▶ Exercise objective:
Look through the listing below, and wherever a line has the string "était", copy it.

------ Dataset extract ------

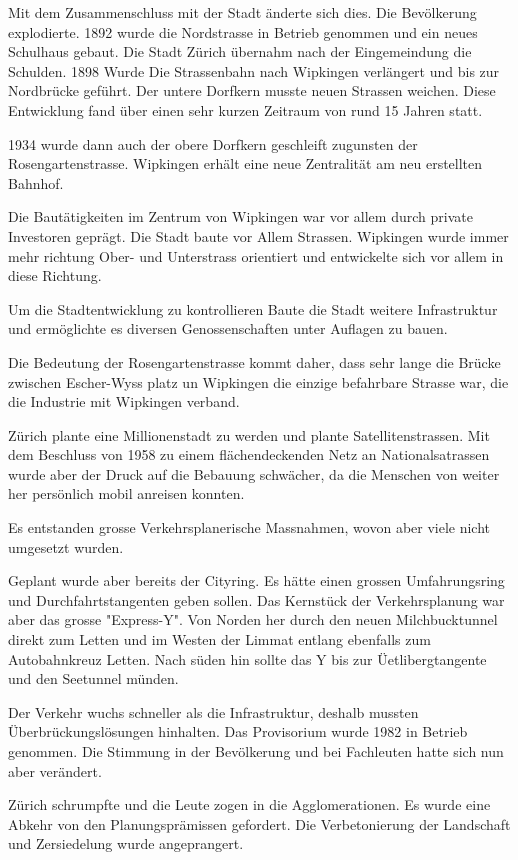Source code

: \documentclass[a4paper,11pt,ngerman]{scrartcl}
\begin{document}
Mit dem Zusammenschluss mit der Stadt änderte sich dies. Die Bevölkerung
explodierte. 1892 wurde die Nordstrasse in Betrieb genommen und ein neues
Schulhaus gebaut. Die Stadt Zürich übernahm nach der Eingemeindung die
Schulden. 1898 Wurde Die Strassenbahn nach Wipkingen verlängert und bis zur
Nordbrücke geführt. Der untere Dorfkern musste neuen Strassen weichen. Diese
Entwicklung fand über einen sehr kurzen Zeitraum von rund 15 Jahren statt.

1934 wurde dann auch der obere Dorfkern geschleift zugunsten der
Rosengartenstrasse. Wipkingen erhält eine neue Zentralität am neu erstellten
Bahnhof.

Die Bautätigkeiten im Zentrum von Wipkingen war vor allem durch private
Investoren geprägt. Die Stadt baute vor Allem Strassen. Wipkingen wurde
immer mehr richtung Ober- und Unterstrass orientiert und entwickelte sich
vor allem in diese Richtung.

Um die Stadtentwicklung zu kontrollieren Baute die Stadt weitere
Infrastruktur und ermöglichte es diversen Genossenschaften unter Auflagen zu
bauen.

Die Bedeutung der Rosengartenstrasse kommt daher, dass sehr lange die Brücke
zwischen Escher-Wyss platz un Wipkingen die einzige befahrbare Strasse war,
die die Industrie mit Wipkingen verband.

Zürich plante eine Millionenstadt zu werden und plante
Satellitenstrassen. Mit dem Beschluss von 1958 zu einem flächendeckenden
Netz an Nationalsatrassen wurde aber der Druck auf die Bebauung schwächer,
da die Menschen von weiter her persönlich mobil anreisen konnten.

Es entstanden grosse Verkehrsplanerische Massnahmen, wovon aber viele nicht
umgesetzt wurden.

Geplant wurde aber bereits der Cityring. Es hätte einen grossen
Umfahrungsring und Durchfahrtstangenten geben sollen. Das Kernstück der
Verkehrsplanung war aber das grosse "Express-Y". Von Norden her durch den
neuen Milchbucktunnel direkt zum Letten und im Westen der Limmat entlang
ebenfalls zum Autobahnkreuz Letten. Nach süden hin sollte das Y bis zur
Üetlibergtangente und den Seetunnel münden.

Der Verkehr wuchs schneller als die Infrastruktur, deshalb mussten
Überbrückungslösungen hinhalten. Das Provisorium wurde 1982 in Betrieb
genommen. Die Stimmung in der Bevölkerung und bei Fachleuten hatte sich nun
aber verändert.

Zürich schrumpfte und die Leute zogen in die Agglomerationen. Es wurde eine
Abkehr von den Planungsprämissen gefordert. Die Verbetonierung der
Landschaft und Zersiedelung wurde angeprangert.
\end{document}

------
------ Dataset extract ------

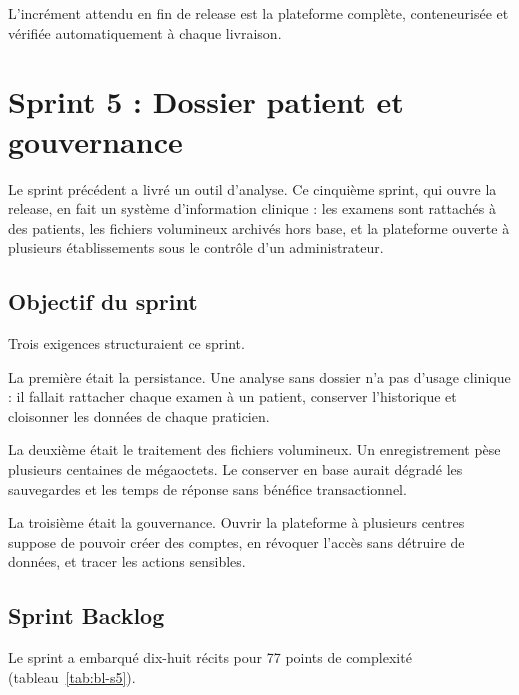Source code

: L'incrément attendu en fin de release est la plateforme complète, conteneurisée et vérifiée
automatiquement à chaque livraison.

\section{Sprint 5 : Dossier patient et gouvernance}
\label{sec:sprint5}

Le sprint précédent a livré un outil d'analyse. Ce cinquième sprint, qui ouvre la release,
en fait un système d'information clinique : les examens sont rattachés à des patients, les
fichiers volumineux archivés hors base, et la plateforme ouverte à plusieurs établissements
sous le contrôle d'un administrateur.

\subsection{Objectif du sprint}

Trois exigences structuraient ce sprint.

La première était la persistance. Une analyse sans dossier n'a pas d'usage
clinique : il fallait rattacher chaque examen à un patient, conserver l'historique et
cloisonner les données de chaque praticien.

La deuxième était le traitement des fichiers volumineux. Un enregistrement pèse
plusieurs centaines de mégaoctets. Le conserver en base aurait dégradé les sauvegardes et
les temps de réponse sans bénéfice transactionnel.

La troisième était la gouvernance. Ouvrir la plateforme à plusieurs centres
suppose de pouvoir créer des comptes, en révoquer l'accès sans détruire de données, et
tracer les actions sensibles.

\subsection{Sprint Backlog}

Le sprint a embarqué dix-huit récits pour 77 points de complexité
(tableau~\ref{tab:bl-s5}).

------

▶ Response:
La première était la persistance. Une analyse sans dossier n'a pas d'usage
La deuxième était le traitement des fichiers volumineux. Un enregistrement pèse
La troisième était la gouvernance. Ouvrir la plateforme à plusieurs centres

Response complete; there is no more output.